▶ **Activity**
Lines holding the string "https" are the ones to copy; find them all in the data.

Stored dataset items
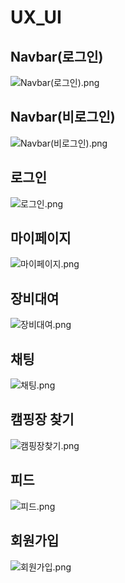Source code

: # UX_UI

## Navbar(로그인)

![Navbar(로그인).png](./Navbar(로그인).png)

## Navbar(비로그인)

![Navbar(비로그인).png](./Navbar(비로그인).png)

## 로그인

![로그인.png](./로그인.png)

## 마이페이지

![마이페이지.png](./마이페이지.png)

## 장비대여

![장비대여.png](./장비대여.png)

## 채팅
![채팅.png](./채팅.png)

## 캠핑장 찾기
![캠핑장찾기.png](./캠핑장찾기.png)

## 피드
![피드.png](./피드.png)

## 회원가입
![회원가입.png](./회원가입.png)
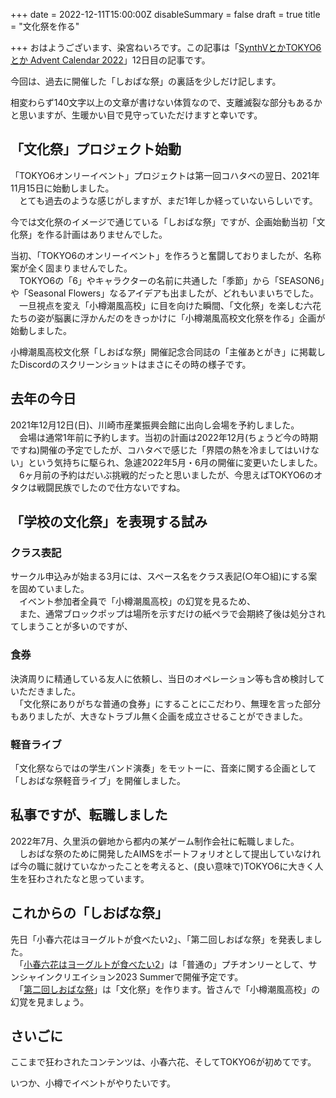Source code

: +++
date = 2022-12-11T15:00:00Z
disableSummary = false
draft = true
title = "文化祭を作る"

+++
おはようございます、染宮ねいろです。この記事は「[SynthVとかTOKYO6とか Advent Calendar 2022](https://adventar.org/calendars/8111)」12日目の記事です。

今回は、過去に開催した「しおばな祭」の裏話を少しだけ記します。

<!-- more -->

相変わらず140文字以上の文章が書けない体質なので、支離滅裂な部分もあるかと思いますが、生暖かい目で見守っていただけますと幸いです。

## 「文化祭」プロジェクト始動

「TOKYO6オンリーイベント」プロジェクトは第一回コハタベの翌日、2021年11月15日に始動しました。  
　とても過去のような感じがしますが、まだ1年しか経っていないらしいです。

今では文化祭のイメージで通じている「しおばな祭」ですが、企画始動当初「文化祭」を作る計画はありませんでした。

当初、「TOKYO6のオンリーイベント」を作ろうと奮闘しておりましたが、名称案が全く固まりませんでした。  
　TOKYO6の「6」やキャラクターの名前に共通した「季節」から「SEASON6」や「Seasonal Flowers」なるアイデアも出ましたが、どれもいまいちでした。 　一旦視点を変え「小樽潮風高校」に目を向けた瞬間、「文化祭」を楽しむ六花たちの姿が脳裏に浮かんだのをきっかけに「小樽潮風高校文化祭を作る」企画が始動しました。

小樽潮風高校文化祭「しおばな祭」開催記念合同誌の「主催あとがき」に掲載したDiscordのスクリーンショットはまさにその時の様子です。

## 去年の今日

2021年12月12日(日)、川崎市産業振興会館に出向し会場を予約しました。  
　会場は通常1年前に予約します。当初の計画は2022年12月(ちょうど今の時期ですね)開催の予定でしたが、コハタベで感じた「界隈の熱を冷ましてはいけない」という気持ちに駆られ、急遽2022年5月・6月の開催に変更いたしました。  
　6ヶ月前の予約はだいぶ挑戦的だったと思いましたが、今思えばTOKYO6のオタクは戦闘民族でしたので仕方ないですね。

## 「学校の文化祭」を表現する試み

### クラス表記

サークル申込みが始まる3月には、スペース名をクラス表記(○年○組)にする案を固めていました。  
　イベント参加者全員で「小樽潮風高校」の幻覚を見るため、  
　また、通常ブロックポップは場所を示すだけの紙ペラで会期終了後は処分されてしまうことが多いのですが、

### 食券

決済周りに精通している友人に依頼し、当日のオペレーション等も含め検討していただきました。  
　「文化祭にありがちな普通の食券」にすることにこだわり、無理を言った部分もありましたが、大きなトラブル無く企画を成立させることができました。

### 軽音ライブ

「文化祭ならではの学生バンド演奏」をモットーに、音楽に関する企画として「しおばな祭軽音ライブ」を開催しました。

## 私事ですが、転職しました

2022年7月、久里浜の僻地から都内の某ゲーム制作会社に転職しました。  
　しおばな祭のために開発したAIMSをポートフォリオとして提出していなければ今の職に就けていなかったことを考えると、(良い意味で)TOKYO6に大きく人生を狂わされたなと思っています。

## これからの「しおばな祭」

先日「小春六花はヨーグルトが食べたい2」、「第二回しおばな祭」を発表しました。  
　「[小春六花はヨーグルトが食べたい2](https://kohatabe.jp)」は「普通の」プチオンリーとして、サンシャインクリエイション2023 Summerで開催予定です。  
　「[第二回しおばな祭](https://shiokazehs.jp)」は「文化祭」を作ります。皆さんで「小樽潮風高校」の幻覚を見ましょう。

## さいごに

ここまで狂わされたコンテンツは、小春六花、そしてTOKYO6が初めてです。

いつか、小樽でイベントがやりたいです。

▶ **Exercise solution**
おはようございます、染宮ねいろです。この記事は「[SynthVとかTOKYO6とか Advent Calendar 2022](https://adventar.org/calendars/8111)」12日目の記事です。
　「[小春六花はヨーグルトが食べたい2](https://kohatabe.jp)」は「普通の」プチオンリーとして、サンシャインクリエイション2023 Summerで開催予定です。  
　「[第二回しおばな祭](https://shiokazehs.jp)」は「文化祭」を作ります。皆さんで「小樽潮風高校」の幻覚を見ましょう。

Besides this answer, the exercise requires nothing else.